I think the part of the bug related to the topology of the split has not been reported to the developers in the RH-31360 Project fails but MeshIntersect works ticket. @dale, could you report it also please?

In the automatic process I’m implementing, this part of the problem is as important as the absence of split when the intersection is exactly ON the mesh vertices (this problem, I could possibly work around by adding a small perturbation to the line or mesh in case there is no intersections).

BTW, I’m still working on the CGAL solution I was talking about. More details when I succeed… I’m still at the building of demos and their dependencies.

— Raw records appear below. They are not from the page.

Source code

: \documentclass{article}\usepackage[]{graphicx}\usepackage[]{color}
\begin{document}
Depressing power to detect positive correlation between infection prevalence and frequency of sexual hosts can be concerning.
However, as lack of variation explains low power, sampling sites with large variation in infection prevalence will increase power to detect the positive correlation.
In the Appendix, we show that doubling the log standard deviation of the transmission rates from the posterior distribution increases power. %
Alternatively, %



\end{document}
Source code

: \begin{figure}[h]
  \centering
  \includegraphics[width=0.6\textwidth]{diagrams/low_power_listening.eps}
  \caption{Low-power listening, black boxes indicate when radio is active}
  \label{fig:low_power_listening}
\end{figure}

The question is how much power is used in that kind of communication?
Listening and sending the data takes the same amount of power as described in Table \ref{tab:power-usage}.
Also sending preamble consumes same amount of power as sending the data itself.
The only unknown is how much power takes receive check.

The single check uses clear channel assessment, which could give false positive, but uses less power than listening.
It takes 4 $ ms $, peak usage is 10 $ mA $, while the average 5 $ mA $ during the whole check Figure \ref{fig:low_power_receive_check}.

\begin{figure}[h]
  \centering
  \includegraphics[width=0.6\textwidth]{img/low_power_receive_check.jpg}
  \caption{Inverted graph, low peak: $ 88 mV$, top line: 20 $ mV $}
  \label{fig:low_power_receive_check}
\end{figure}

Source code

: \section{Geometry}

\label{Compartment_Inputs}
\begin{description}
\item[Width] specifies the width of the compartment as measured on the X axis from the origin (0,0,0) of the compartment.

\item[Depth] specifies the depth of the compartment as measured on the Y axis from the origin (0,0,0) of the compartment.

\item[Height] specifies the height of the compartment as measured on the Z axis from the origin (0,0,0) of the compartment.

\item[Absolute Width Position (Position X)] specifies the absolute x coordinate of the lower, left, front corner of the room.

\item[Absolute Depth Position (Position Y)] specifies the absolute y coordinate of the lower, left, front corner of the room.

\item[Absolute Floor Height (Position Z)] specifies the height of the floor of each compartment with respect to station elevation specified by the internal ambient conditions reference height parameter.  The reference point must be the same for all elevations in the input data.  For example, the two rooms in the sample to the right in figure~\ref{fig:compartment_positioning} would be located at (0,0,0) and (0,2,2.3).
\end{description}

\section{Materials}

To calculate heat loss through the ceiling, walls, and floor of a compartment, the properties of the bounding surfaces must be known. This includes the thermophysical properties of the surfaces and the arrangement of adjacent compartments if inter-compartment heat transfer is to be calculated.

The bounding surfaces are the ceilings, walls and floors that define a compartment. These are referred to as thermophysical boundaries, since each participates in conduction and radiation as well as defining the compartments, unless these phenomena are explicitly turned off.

Just to comment on the proposed CGAL solution:

Finally, I wrote a stand alone applications that would take a .STL and a,b,c,d plane parameters, split the mesh and save the resulting mesh(es) in files. I did not have the time nor the experience to write Python wrapper around the CGAL code. I also wrote a Python function that would do the following steps:

  1. Create a temporary directory
  2. Save the mesh to split in this directory
  3. Call my CGALTrimming .exe with the right parameters in a subprocess.Popen(…) command and wait for it to finish
  4. Import back the splitted meshes.
  5. Delete the temporary directory and its content.

Unfortunately, I cannot share the executable or the code due to licensing restrictions. Again, if Rhino could base their core geometric mesh algorithms on such robust library, they would save the trouble to ALL their users!